[Exercise requirements]
Wherever the word "with" appears in a line of the data, that line should be copied.

[Record excerpts]
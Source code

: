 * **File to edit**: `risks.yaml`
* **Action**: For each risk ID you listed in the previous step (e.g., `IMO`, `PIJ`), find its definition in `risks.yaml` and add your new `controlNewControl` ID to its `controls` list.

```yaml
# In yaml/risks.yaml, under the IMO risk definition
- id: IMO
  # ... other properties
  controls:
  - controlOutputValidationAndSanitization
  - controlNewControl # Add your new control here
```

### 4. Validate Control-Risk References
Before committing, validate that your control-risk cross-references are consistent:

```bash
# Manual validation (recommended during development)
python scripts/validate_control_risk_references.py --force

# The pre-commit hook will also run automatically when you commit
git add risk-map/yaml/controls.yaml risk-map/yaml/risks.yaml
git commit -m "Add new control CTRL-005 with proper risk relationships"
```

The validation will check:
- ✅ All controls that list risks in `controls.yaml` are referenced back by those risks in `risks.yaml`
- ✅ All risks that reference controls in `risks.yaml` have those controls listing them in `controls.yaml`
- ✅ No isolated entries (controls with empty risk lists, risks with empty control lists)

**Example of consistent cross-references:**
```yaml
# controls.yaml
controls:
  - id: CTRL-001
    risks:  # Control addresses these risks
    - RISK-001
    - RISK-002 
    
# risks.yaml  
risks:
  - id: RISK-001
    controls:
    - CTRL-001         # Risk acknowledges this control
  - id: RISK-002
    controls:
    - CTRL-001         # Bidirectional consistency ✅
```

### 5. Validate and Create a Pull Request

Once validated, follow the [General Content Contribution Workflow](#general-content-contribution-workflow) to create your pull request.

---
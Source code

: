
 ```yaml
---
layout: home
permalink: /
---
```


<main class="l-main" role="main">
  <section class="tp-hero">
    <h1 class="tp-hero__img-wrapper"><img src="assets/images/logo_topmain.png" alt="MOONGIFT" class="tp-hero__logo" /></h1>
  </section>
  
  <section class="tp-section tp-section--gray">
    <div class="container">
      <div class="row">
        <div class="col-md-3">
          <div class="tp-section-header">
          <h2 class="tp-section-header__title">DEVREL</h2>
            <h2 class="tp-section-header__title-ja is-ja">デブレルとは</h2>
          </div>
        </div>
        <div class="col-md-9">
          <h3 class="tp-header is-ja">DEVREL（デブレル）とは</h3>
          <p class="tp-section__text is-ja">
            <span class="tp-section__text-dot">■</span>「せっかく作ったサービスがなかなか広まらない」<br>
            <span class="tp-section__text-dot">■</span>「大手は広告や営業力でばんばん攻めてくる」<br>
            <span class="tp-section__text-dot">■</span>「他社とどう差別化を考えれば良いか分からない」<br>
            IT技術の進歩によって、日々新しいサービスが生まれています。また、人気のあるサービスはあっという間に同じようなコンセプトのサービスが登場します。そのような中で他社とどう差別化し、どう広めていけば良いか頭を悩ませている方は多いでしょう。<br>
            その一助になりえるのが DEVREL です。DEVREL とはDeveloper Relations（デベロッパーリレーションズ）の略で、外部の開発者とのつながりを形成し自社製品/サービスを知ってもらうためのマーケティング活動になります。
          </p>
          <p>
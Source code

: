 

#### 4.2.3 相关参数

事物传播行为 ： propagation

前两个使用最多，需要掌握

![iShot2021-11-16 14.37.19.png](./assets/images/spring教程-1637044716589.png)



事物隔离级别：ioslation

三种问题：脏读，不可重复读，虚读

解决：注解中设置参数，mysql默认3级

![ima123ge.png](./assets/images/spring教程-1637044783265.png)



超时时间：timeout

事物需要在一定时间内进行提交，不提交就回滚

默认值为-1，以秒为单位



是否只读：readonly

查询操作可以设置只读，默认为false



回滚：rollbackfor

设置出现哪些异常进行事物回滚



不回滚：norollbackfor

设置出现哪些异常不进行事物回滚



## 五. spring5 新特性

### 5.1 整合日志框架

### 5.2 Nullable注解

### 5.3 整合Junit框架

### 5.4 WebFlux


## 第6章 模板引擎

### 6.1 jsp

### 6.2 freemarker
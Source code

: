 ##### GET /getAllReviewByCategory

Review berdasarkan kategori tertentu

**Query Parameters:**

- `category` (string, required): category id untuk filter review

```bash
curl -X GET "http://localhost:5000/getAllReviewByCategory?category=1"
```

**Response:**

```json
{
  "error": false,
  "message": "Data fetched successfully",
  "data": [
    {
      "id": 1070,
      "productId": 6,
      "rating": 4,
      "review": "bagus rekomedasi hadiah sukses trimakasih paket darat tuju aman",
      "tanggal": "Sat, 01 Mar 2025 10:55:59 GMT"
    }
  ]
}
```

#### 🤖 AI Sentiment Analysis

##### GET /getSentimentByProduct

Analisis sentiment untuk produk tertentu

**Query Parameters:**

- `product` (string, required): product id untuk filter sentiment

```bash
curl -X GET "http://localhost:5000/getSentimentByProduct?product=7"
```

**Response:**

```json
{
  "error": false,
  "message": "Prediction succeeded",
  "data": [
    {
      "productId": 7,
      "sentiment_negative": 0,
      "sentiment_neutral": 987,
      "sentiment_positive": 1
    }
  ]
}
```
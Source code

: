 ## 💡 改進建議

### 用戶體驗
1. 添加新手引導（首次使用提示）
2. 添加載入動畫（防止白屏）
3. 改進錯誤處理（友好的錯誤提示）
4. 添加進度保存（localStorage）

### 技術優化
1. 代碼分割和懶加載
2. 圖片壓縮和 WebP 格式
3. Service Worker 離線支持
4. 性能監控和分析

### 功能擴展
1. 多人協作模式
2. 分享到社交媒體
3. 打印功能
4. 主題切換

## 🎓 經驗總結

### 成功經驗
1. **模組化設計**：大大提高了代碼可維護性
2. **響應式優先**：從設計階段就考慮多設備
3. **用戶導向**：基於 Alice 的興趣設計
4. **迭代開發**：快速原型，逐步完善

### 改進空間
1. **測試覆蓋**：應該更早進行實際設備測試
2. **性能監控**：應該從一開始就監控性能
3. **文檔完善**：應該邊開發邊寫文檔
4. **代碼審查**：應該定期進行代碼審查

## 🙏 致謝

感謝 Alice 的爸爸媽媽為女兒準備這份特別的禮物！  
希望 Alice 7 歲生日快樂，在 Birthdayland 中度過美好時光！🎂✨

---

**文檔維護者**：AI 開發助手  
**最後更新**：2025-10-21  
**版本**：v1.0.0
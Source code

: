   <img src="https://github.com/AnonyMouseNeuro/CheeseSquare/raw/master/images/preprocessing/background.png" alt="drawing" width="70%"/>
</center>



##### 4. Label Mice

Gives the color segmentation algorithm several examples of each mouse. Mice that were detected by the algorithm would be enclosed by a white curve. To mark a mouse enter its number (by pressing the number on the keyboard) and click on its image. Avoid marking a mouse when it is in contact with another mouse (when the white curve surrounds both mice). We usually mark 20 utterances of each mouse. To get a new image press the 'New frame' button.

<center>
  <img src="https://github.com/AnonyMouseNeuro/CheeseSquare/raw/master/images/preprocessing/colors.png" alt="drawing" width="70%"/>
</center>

[Task answer]
git commit -m "Add new control CTRL-005 with proper risk relationships"
- ✅ No isolated entries (controls with empty risk lists, risks with empty control lists)
Gives the color segmentation algorithm several examples of each mouse. Mice that were detected by the algorithm would be enclosed by a white curve. To mark a mouse enter its number (by pressing the number on the keyboard) and click on its image. Avoid marking a mouse when it is in contact with another mouse (when the white curve surrounds both mice). We usually mark 20 utterances of each mouse. To get a new image press the 'New frame' button.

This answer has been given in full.